== WHAT THE TASK ASKS ==
Text in the records must be reproduced exactly, and pictures must be skipped.

[Collected data]
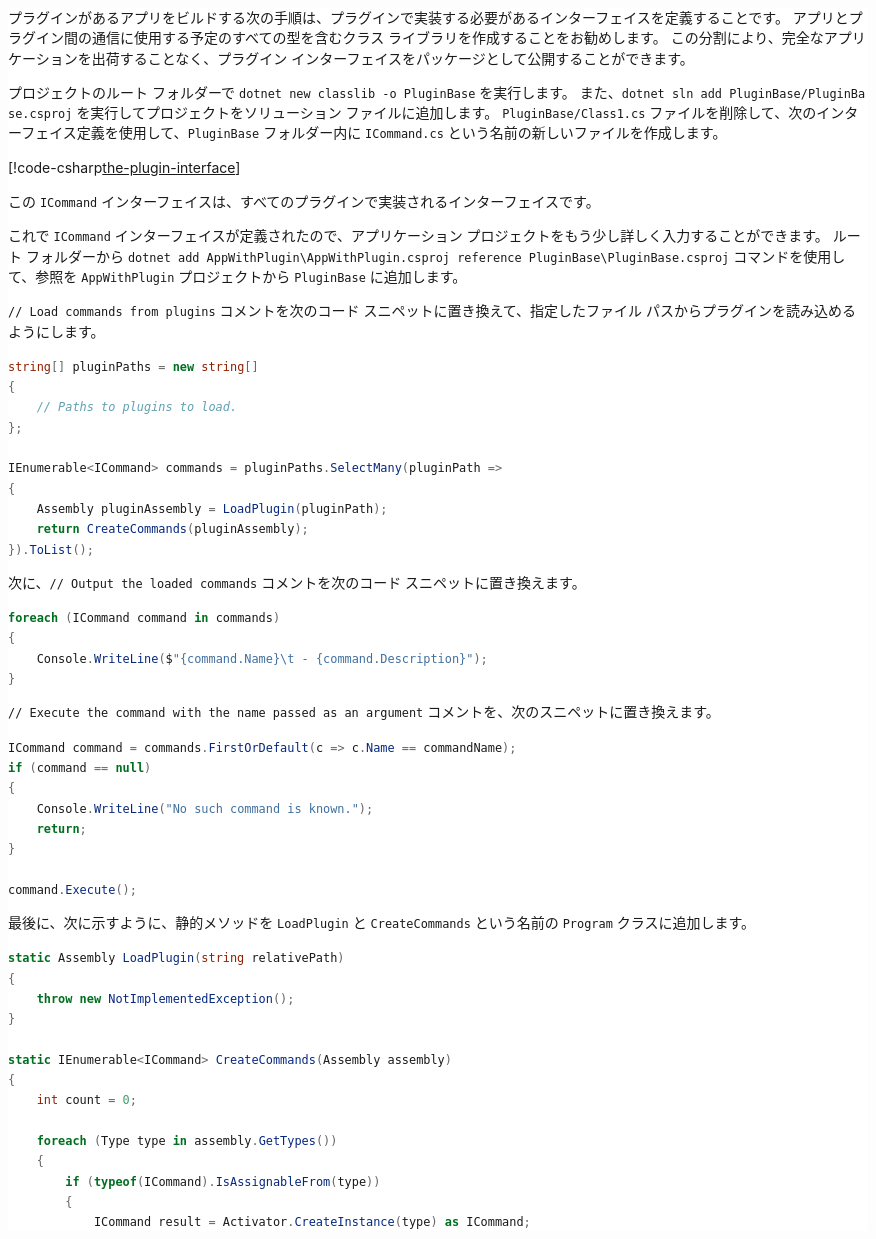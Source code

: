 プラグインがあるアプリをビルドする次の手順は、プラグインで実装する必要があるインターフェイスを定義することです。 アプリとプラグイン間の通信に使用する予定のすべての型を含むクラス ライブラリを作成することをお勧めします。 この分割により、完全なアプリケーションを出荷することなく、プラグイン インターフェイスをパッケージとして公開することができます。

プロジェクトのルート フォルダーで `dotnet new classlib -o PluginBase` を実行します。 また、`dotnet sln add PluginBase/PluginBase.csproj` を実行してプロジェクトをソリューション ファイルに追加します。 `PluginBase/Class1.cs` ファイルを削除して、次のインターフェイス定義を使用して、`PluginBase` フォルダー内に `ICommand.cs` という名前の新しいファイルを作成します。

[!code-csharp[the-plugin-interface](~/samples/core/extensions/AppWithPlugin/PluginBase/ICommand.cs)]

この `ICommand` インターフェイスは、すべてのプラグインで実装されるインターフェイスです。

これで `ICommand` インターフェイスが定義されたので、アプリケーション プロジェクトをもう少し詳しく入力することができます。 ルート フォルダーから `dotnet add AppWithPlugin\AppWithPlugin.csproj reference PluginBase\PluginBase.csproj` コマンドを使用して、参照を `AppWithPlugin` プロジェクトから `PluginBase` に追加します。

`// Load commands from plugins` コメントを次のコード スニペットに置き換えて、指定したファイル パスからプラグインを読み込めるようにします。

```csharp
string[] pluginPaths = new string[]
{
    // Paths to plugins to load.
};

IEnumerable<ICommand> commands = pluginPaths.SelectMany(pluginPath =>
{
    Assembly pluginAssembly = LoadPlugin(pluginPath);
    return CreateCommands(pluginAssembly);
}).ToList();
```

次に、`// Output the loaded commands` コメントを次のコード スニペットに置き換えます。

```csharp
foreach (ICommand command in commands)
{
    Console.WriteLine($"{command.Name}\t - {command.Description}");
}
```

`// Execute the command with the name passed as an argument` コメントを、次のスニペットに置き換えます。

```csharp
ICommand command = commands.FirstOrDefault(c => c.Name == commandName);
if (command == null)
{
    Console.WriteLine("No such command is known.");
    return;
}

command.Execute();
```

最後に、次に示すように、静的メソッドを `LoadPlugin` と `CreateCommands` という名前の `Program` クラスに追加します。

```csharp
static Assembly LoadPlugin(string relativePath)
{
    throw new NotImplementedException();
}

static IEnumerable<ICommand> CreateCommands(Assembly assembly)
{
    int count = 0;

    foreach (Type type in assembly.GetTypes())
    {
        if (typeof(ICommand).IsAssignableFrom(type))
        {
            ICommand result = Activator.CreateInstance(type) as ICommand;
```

== TASK SOLUTION ==
Source code

: プラグインがあるアプリをビルドする次の手順は、プラグインで実装する必要があるインターフェイスを定義することです。 アプリとプラグイン間の通信に使用する予定のすべての型を含むクラス ライブラリを作成することをお勧めします。 この分割により、完全なアプリケーションを出荷することなく、プラグイン インターフェイスをパッケージとして公開することができます。

プロジェクトのルート フォルダーで `dotnet new classlib -o PluginBase` を実行します。 また、`dotnet sln add PluginBase/PluginBase.csproj` を実行してプロジェクトをソリューション ファイルに追加します。 `PluginBase/Class1.cs` ファイルを削除して、次のインターフェイス定義を使用して、`PluginBase` フォルダー内に `ICommand.cs` という名前の新しいファイルを作成します。

[!code-csharp[the-plugin-interface](~/samples/core/extensions/AppWithPlugin/PluginBase/ICommand.cs)]

この `ICommand` インターフェイスは、すべてのプラグインで実装されるインターフェイスです。

これで `ICommand` インターフェイスが定義されたので、アプリケーション プロジェクトをもう少し詳しく入力することができます。 ルート フォルダーから `dotnet add AppWithPlugin\AppWithPlugin.csproj reference PluginBase\PluginBase.csproj` コマンドを使用して、参照を `AppWithPlugin` プロジェクトから `PluginBase` に追加します。

`// Load commands from plugins` コメントを次のコード スニペットに置き換えて、指定したファイル パスからプラグインを読み込めるようにします。

```csharp
string[] pluginPaths = new string[]
{
    // Paths to plugins to load.
};

IEnumerable<ICommand> commands = pluginPaths.SelectMany(pluginPath =>
{
    Assembly pluginAssembly = LoadPlugin(pluginPath);
    return CreateCommands(pluginAssembly);
}).ToList();
```

次に、`// Output the loaded commands` コメントを次のコード スニペットに置き換えます。

```csharp
foreach (ICommand command in commands)
{
    Console.WriteLine($"{command.Name}\t - {command.Description}");
}
```

`// Execute the command with the name passed as an argument` コメントを、次のスニペットに置き換えます。

```csharp
ICommand command = commands.FirstOrDefault(c => c.Name == commandName);
if (command == null)
{
    Console.WriteLine("No such command is known.");
    return;
}

command.Execute();
```

最後に、次に示すように、静的メソッドを `LoadPlugin` と `CreateCommands` という名前の `Program` クラスに追加します。

```csharp
static Assembly LoadPlugin(string relativePath)
{
    throw new NotImplementedException();
}

static IEnumerable<ICommand> CreateCommands(Assembly assembly)
{
    int count = 0;

    foreach (Type type in assembly.GetTypes())
    {
        if (typeof(ICommand).IsAssignableFrom(type))
        {
            ICommand result = Activator.CreateInstance(type) as ICommand;
```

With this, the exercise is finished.